→ **Entries taken from a collection**:
═══

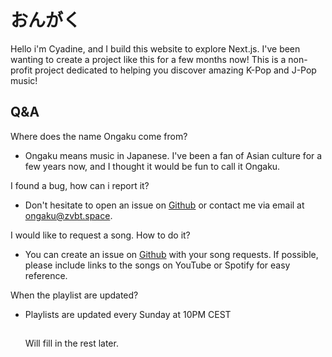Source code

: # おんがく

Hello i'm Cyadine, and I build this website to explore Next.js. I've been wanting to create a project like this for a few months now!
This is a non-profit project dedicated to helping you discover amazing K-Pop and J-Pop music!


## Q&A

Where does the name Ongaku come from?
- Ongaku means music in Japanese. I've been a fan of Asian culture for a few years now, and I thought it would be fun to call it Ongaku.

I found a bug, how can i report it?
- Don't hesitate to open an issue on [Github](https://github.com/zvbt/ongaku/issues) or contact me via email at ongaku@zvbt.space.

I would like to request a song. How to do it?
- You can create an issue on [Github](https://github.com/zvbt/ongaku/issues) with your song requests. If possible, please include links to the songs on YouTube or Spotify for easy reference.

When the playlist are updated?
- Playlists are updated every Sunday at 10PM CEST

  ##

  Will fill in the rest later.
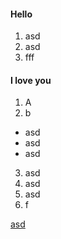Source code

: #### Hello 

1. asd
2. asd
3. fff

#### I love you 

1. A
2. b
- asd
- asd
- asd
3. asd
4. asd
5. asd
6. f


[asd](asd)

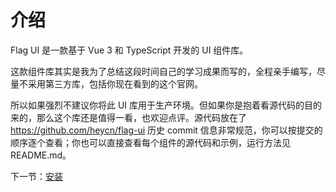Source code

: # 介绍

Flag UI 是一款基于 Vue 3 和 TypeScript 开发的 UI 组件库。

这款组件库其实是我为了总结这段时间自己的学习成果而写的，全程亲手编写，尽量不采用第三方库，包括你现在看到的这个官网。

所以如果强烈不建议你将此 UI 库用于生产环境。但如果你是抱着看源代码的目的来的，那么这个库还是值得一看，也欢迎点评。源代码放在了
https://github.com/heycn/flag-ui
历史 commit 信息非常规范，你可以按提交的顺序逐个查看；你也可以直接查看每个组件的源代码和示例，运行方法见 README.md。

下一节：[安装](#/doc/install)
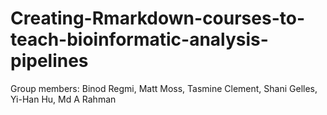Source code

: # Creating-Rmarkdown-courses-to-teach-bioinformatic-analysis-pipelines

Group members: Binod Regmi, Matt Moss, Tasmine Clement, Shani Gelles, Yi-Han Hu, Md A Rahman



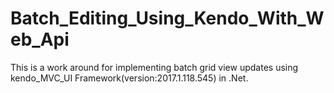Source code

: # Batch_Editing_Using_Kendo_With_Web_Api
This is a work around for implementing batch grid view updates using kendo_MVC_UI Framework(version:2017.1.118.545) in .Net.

═══

→ **What the exercise asks**: What is needed is an exact retyping of the lines from the start of the data through the line with "I would like to request a song. How to do it?", with both end lines kept and every picture left out.

→ **Answer area**:
Source code

: # おんがく

Hello i'm Cyadine, and I build this website to explore Next.js. I've been wanting to create a project like this for a few months now!
This is a non-profit project dedicated to helping you discover amazing K-Pop and J-Pop music!


## Q&A

Where does the name Ongaku come from?
- Ongaku means music in Japanese. I've been a fan of Asian culture for a few years now, and I thought it would be fun to call it Ongaku.

I found a bug, how can i report it?
- Don't hesitate to open an issue on [Github](https://github.com/zvbt/ongaku/issues) or contact me via email at ongaku@zvbt.space.

I would like to request a song. How to do it?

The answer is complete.